É comum que a gente associe ansiedade a questões mais práticas, como dívidas, incertezas sobre trabalho ou à correria do dia a dia. Mas, a verdade é que a ansiedade nada mais é que um sistema de defesa do nosso corpo, como um alarme, que faz com que a gente fique longe de perigos. Com as crianças, a ansiedade tem a mesma natureza, mas pode acontecer por diversos motivos.

Muitas dessas ansiedades e medos são normais e fazem parte do processo de amadurecimento e desenvolvimento e desaparecerão naturalmente. Por isso, se você reparar que seu pequeno está demonstrando medo ou ansiedade frente a algumas situações não se preocupe.
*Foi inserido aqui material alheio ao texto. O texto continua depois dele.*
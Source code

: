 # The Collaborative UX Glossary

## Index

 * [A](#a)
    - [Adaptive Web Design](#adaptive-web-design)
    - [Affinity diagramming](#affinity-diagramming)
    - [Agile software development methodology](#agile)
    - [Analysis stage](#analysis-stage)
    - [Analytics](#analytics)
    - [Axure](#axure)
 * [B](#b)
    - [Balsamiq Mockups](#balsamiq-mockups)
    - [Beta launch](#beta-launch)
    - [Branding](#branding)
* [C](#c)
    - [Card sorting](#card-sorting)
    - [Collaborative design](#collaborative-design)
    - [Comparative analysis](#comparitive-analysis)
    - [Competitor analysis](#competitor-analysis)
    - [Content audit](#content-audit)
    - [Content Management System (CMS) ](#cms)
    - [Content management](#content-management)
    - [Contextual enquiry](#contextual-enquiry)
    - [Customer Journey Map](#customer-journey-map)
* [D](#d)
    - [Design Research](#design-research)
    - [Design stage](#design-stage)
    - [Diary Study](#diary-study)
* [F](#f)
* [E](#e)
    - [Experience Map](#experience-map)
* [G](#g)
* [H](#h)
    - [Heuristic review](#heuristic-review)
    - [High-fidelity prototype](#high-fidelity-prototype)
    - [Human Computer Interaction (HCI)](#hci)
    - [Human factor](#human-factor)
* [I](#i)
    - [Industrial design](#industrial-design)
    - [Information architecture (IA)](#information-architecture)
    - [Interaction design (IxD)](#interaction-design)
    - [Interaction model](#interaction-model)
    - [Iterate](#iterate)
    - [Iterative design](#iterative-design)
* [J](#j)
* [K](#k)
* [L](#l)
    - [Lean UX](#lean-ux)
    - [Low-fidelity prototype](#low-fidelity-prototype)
Você deve apenas ficar atento para acompanhar se essa ansiedade não está interferindo negativamente na vida da criança. Um medo de trocar de escola, por exemplo, é mais que normal e compreensível (quem nunca ficou ansioso por trocar de empresa, por exemplo?), o que chama a atenção é quando esse medo paralisa, por exemplo.

Ansiedade disfuncional

Esse medo ou ansiedade pode ser um problema quando se torna disfuncional e impede que a criança faça coisas normais, como no caso de ir à escola. Segundo o Centro de Atendimento e Pesquisa de Psiquiatria da Infância e Adolescência da Santa Casa do Rio de Janeiro, no Brasil estima-se que o número de crianças com transtorno de ansiedade cresceu 60% de 2001 até 2011. Ou seja, essa é uma questão que deve ser levada a sério e trabalhada dentro de casa e nas escolas.

O que fazer?

Conheça seu pequeno, fique atento em alterações comportamentais, como agressividade, insegurança acima do normal ou falta de concentração na escola. Pode ser que mesmo depois de passada a fase da ansiedade de separação, ela ainda tenha muito receio em ficar afastada dos pais. Ou que sinta muito medo em dormir sozinha.

Se você notar que há algo de errado ou incomum no comportamento da criança pode fazer algumas coisas que poderão ajudar: mostre que você está ao lado dele, oferecendo todo o suporte que ele precisar; deixe que ele fale e expresse o que sente, se a criança ainda não tem fluência na fala, brinquem juntos, as brincadeiras ajudam a criança a criar um cenário ideal em que ela se sente mais segura para expressar como se sente e o que pensa. E tão importante quanto: fale com um especialista no assunto, ele poderá te ajudar se, de fato, a criança tiver um transtorno de ansiedade.